فسخ عقد إيجار برج سمارت تاور
12 Jul 2025

Termination of the Smart Tower Lease

A primary court in Riyadh, specifically the Second Large Claims Division, recently ruled in favor of the Derayah REIT Fund, terminating an electronic lease agreement with Al Thimara Al Haditha Co., the tenant of Smart Tower in Riyadh. The termination was based on the company’s failure to pay the SAR 20 million annual rent.

The public disclosure of this ruling sheds light on a fundamental legal and financial truth: safeguarding cash flow requires respecting contractual principles before a crisis emerges — not after.

 

What Actually Happened?

Derayah REIT acquired a prime office tower in Riyadh’s Olaya District from the tenant itself. The tower represented approximately 17% of the fund’s total portfolio, and was leased for SAR 20 million annually over a 10-year term.
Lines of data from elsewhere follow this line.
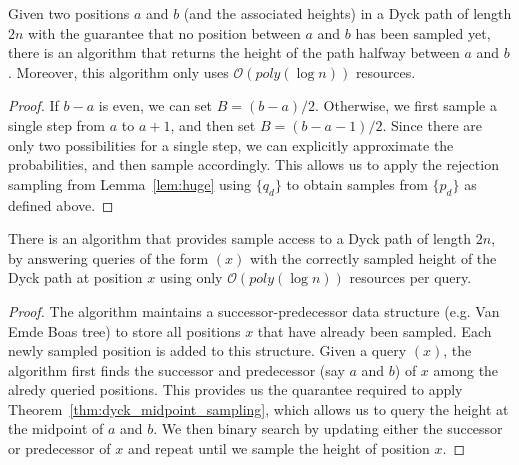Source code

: \begin{theorem}
\label{thm:dyck_midpoint_sampling}
Given two positions $a$ and $b$ (and the associated heights) in a Dyck path of length $2n$
with the guarantee that no position between $a$ and $b$ has been sampled yet,
there is an algorithm that returns the height of the path halfway between $a$ and $b$.
Moreover, this algorithm only uses $\mathcal O(poly(\log n))$ resources.
\end{theorem}
\begin{proof}
If $b-a$ is even, we can set $B = (b-a)/2$.
Otherwise, we first sample a single step from $a$ to $a+1$, and then set $B = (b-a-1)/2$.
Since there are only two possibilities for a single step, we can explicitly approximate the probabilities, and then sample accordingly.
This allows us to apply the rejection sampling from Lemma~\ref{lem:huge} using $\{ q_d\}$ to obtain samples from $\{ p_d\}$ as defined above.
\end{proof}

\begin{theorem}
\label{thm:dyck_height_sampling}
There is an algorithm that provides sample access to a Dyck path of length $2n$,
by answering queries of the form $(x)$ with the correctly sampled height of the Dyck path at position $x$
using only $\mathcal O(poly(\log n))$ resources per query.
\end{theorem}
\begin{proof}
The algorithm maintains a successor-predecessor data structure (e.g. Van Emde Boas tree) to store all positions $x$ that have already been sampled.
Each newly sampled position is added to this structure.
Given a query $(x)$, the algorithm first finds the successor and predecessor (say $a$ and $b$) of $x$ among the alredy queried positions.
This provides us the quarantee required to apply Theorem~\ref{thm:dyck_midpoint_sampling},
which allows us to query the height at the midpoint of $a$ and $b$.
We then binary search by updating either the successor or predecessor of $x$ and repeat until we sample the height of position $x$.
\end{proof}




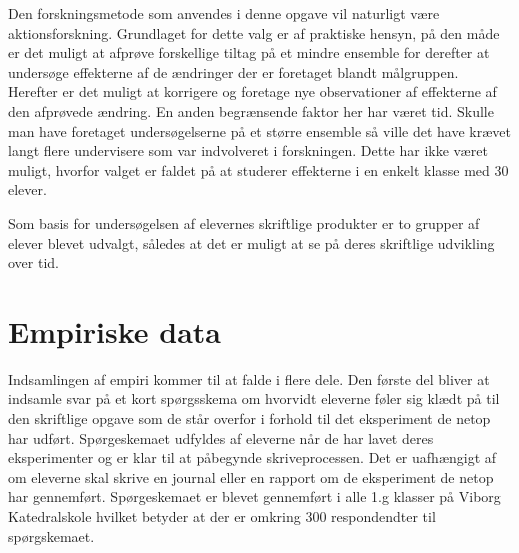 Den forskningsmetode som anvendes i denne opgave vil naturligt være aktionsforskning. Grundlaget for dette valg er af praktiske hensyn, på den måde er det muligt at afprøve forskellige tiltag på et mindre ensemble for derefter at undersøge effekterne af de ændringer der er foretaget blandt målgruppen. Herefter er det muligt at korrigere og foretage nye observationer af effekterne af den afprøvede ændring. En anden begrænsende faktor her har været tid. Skulle man have foretaget undersøgelserne på et større ensemble så ville det have krævet langt flere undervisere som var indvolveret i forskningen. Dette har ikke været muligt, hvorfor valget er faldet på at studerer effekterne i en enkelt klasse med 30 elever.


Som basis for undersøgelsen af elevernes skriftlige produkter er to grupper af elever blevet udvalgt, således at det er muligt at se på deres skriftlige udvikling over tid. 

\section{Empiriske data}
\label{sec:3.2}

Indsamlingen af empiri kommer til at falde i flere dele. Den første del bliver at indsamle svar på et kort spørgsskema om hvorvidt eleverne føler sig klædt på til den skriftlige opgave som de står overfor i forhold til det eksperiment de netop har udført. Spørgeskemaet udfyldes af eleverne når de har lavet deres eksperimenter og er klar til at påbegynde skriveprocessen. Det er uafhængigt af om eleverne skal skrive en journal eller en rapport om de eksperiment de netop har gennemført. 
Spørgeskemaet er blevet gennemført i alle 1.g klasser på Viborg Katedralskole hvilket betyder at der er omkring 300 respondendter til spørgskemaet. 

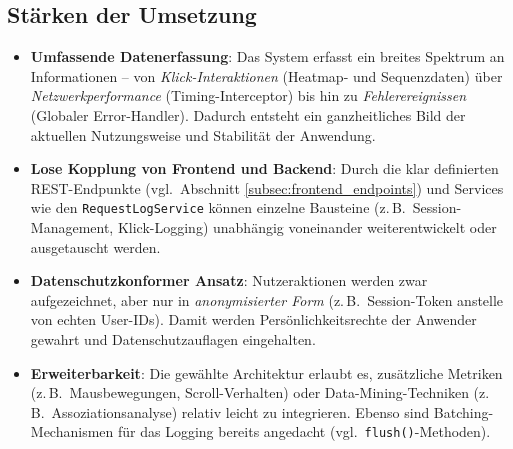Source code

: \documentclass[12pt,oneside]{article}
\begin{document}
\subsection{Stärken der Umsetzung}
\begin{itemize}
    \item \textbf{Umfassende Datenerfassung}:
    Das System erfasst ein breites Spektrum an Informationen – von \emph{Klick-Interaktionen} (Heatmap- und Sequenzdaten) über \emph{Netzwerkperformance} (Timing-Interceptor) bis hin zu \emph{Fehlerereignissen} (Globaler Error-Handler). Dadurch entsteht ein ganzheitliches Bild der aktuellen Nutzungsweise und Stabilität der Anwendung.
    \item \textbf{Lose Kopplung von Frontend und Backend}:
    Durch die klar definierten REST-Endpunkte (vgl.\ Abschnitt \ref{subsec:frontend_endpoints}) und Services wie den \texttt{RequestLogService} können einzelne Bausteine (z.\,B.\ Session-Management, Klick-Logging) unabhängig voneinander weiterentwickelt oder ausgetauscht werden.
    \item \textbf{Datenschutzkonformer Ansatz}:
    Nutzeraktionen werden zwar aufgezeichnet, aber nur in \emph{anonymisierter Form} (z.\,B.\ Session-Token anstelle von echten User-IDs). Damit werden Persönlichkeitsrechte der Anwender gewahrt und Datenschutzauflagen eingehalten.
    \item \textbf{Erweiterbarkeit}:
    Die gewählte Architektur erlaubt es, zusätzliche Metriken (z.\,B.\ Mausbewegungen, Scroll-Verhalten) oder Data-Mining-Techniken (z.\,B.\ Assoziationsanalyse) relativ leicht zu integrieren. Ebenso sind Batching-Mechanismen für das Logging bereits angedacht (vgl.\ \texttt{flush()}-Methoden).
\end{itemize}
\end{document}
However, the tenant defaulted on rent payments for two consecutive years and even filed a lawsuit to annul the property’s sale. The court dismissed the tenant’s claims and subsequently issued a ruling to terminate the lease.

 

Analyzing the Fund’s Crisis Management

In many cases, contract termination is seen as a last resort — and it appears the fund delayed invoking this right, possibly in hopes of a negotiated resolution. Unfortunately, this delay allowed the debt to balloon to SAR 40 million.

Had the negotiation window been shorter, action could have been taken before the lease renewed for another year. Here lies the critical role of legal counsel in anticipating litigation timelines — in this case, seven months, which is considered remarkably efficient — and advising fund managers accordingly.

 

Why Was Automatic Termination Not Enforced After the First Breach?

This remains unclear. The lawsuit focused on lease termination, whereas many standard lease agreements grant the right of termination to the aggrieved party in the event of rent default. In this case, it might have been more effective to file a declaration of termination rather than requesting it via lawsuit.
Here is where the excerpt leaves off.